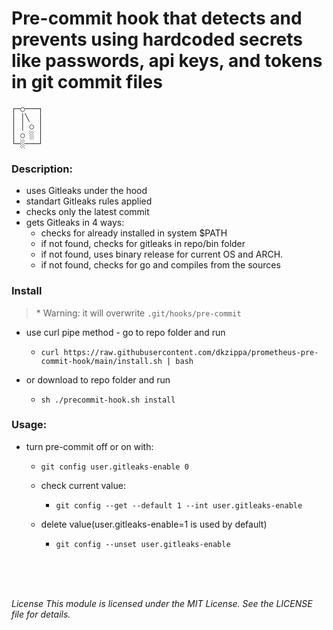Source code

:# Pre-commit hook that detects and prevents using hardcoded secrets like passwords, api keys, and tokens in git commit files

```
┌─○───┐
│ │╲  │
│ │ ○ │
│ ○ ░ │
└─░───┘
```

### Description:
- uses Gitleaks under the hood
- standart Gitleaks rules applied
- checks only the latest commit
- gets Gitleaks in 4 ways:
  - checks for already installed in system $PATH 
  - if not found, checks for gitleaks in repo/bin folder
  - if not found, uses binary release for current OS and ARCH. 
  - if not found, checks for go and compiles from the sources

### Install
  > \* Warning: it will overwrite `.git/hooks/pre-commit`
- use curl pipe method - go to repo folder and run 
  - `curl https://raw.githubusercontent.com/dkzippa/prometheus-pre-commit-hook/main/install.sh | bash`

- or download to repo folder and run 
    - `sh ./precommit-hook.sh install`
    

### Usage:

- turn pre-commit off or on with: 
  - `git config user.gitleaks-enable 0`

  - check current value: 
    - `git config --get --default 1 --int user.gitleaks-enable`
  - delete value(user.gitleaks-enable=1 is used by default)
    - `git config --unset user.gitleaks-enable`

<br/>
<br/>
<br/>

_License
This module is licensed under the MIT License. See the LICENSE file for details._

(EXERCISE): Write out the whole listing exactly as it appears, and omit the pictures.

(SOLUTION TO THE PROBLEM):
Source code

:# Pre-commit hook that detects and prevents using hardcoded secrets like passwords, api keys, and tokens in git commit files

```
┌─○───┐
│ │╲  │
│ │ ○ │
│ ○ ░ │
└─░───┘
```

### Description:
- uses Gitleaks under the hood
- standart Gitleaks rules applied
- checks only the latest commit
- gets Gitleaks in 4 ways:
  - checks for already installed in system $PATH 
  - if not found, checks for gitleaks in repo/bin folder
  - if not found, uses binary release for current OS and ARCH. 
  - if not found, checks for go and compiles from the sources

### Install
  > \* Warning: it will overwrite `.git/hooks/pre-commit`
- use curl pipe method - go to repo folder and run 
  - `curl https://raw.githubusercontent.com/dkzippa/prometheus-pre-commit-hook/main/install.sh | bash`

- or download to repo folder and run 
    - `sh ./precommit-hook.sh install`
    

### Usage:

- turn pre-commit off or on with: 
  - `git config user.gitleaks-enable 0`

  - check current value: 
    - `git config --get --default 1 --int user.gitleaks-enable`
  - delete value(user.gitleaks-enable=1 is used by default)
    - `git config --unset user.gitleaks-enable`

<br/>
<br/>
<br/>

_License
This module is licensed under the MIT License. See the LICENSE file for details._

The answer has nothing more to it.